Deferred Financing Costs
These costs primarily consist of lender fees, legal fees and other professional services and are capitalized as deferred financing costs. Deferred financing costs are presented in the Condensed Consolidated Balance Sheets as a direct deduction from the carrying value of the associated debt liability and amortized to interest expense in the Condensed Consolidated Statements of Operations, in accordance with the recently ASU 2015-03, Simplifying the Presentation of Debt Issuance Costs.
The costs related to the term loans are amortized using the effective interest method. The costs related to the revolving credit facilities are amortized using the straight-line method over the period until maturity. The incurred deferred financing costs are being amortized to interest expense over the term of the facilities. Amortization expense related to the Companys deferred financing costs was approximately $2.4 million and $2.0 million for the nine months ended September 30, 2020 and September 30, 2019, respectively.
Advertising Costs
We expense all advertising costs as incurred. Advertising costs during the nine months ended September 30, 2020 and September 30, 2019 were approximately $179 and $248 respectively.
9
Agro Merchants Global, L.P.
Notes | to Condensed Consolidated Financial Statements (Unaudited) |
Amounts in thousands, except unit data
Fair Value of Financial Instruments
Fair value, as defined in US GAAP, is the price that would be received to sell an asset or paid to transfer a liability in an orderly transaction between market participants at the measurement date (exit price). US GAAP also establishes a three-level hierarchy, which requires an entity to maximize the use of observable inputs and minimize the use of unobservable inputs when measuring fair value. The valuation hierarchy is based upon the transparency of inputs to the valuation of an asset or liability on the measurement date.
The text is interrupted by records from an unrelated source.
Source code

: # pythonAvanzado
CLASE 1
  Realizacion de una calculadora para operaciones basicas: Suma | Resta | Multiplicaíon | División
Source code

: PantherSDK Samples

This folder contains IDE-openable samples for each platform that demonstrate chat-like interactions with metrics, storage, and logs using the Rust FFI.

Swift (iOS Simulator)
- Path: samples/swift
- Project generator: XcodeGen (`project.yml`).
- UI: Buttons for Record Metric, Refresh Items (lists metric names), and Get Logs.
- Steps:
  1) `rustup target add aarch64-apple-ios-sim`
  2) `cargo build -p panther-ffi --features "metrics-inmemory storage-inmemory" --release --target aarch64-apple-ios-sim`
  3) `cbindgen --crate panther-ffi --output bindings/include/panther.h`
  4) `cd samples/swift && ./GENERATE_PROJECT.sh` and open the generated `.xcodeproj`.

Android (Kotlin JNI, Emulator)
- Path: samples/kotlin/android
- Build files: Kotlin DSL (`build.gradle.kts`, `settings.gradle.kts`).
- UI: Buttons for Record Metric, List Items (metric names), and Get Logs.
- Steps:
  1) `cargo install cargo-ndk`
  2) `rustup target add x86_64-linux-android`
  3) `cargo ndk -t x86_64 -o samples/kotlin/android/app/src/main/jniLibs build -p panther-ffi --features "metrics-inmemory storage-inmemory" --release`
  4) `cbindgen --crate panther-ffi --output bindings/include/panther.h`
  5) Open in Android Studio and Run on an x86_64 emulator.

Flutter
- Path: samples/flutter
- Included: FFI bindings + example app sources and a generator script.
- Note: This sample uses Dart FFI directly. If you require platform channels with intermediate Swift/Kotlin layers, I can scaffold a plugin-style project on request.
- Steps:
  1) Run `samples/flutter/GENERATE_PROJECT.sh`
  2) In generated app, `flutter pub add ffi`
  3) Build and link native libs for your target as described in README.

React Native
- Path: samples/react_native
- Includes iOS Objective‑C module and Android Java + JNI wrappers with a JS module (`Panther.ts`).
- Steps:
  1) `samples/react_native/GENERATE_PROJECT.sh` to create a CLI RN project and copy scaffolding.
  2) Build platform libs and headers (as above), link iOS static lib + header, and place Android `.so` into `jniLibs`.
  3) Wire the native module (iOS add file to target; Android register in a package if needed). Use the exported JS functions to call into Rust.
The three levels are defined as follows:
Level 1 | Inputs to the valuation methodology are quoted prices in active markets for identical assets or liabilities. | |
Level 2 | Inputs to the valuation methodology include quoted prices for a similar asset or liability in an active market or model-derived valuations in which all significant inputs are observable for substantially the full term of the asset or liability. | |
Level 3 | Inputs to the valuation methodology are unobservable and significant to the fair value measurement of the asset or liability. |
Financial instruments included in our unaudited condensed consolidated financial statements are comprised of cash and cash equivalents, accounts receivable, accounts payable, accrued liabilities, long-term debt, interest rate swap contracts, cross-currency swap contracts and contingent consideration. The carrying amounts of cash and cash equivalents, accounts receivable, accounts payable and accrued liabilities approximate their fair values due to the short-term nature of those instruments. Pension plan assets invested in insurance contracts are considered Level 3.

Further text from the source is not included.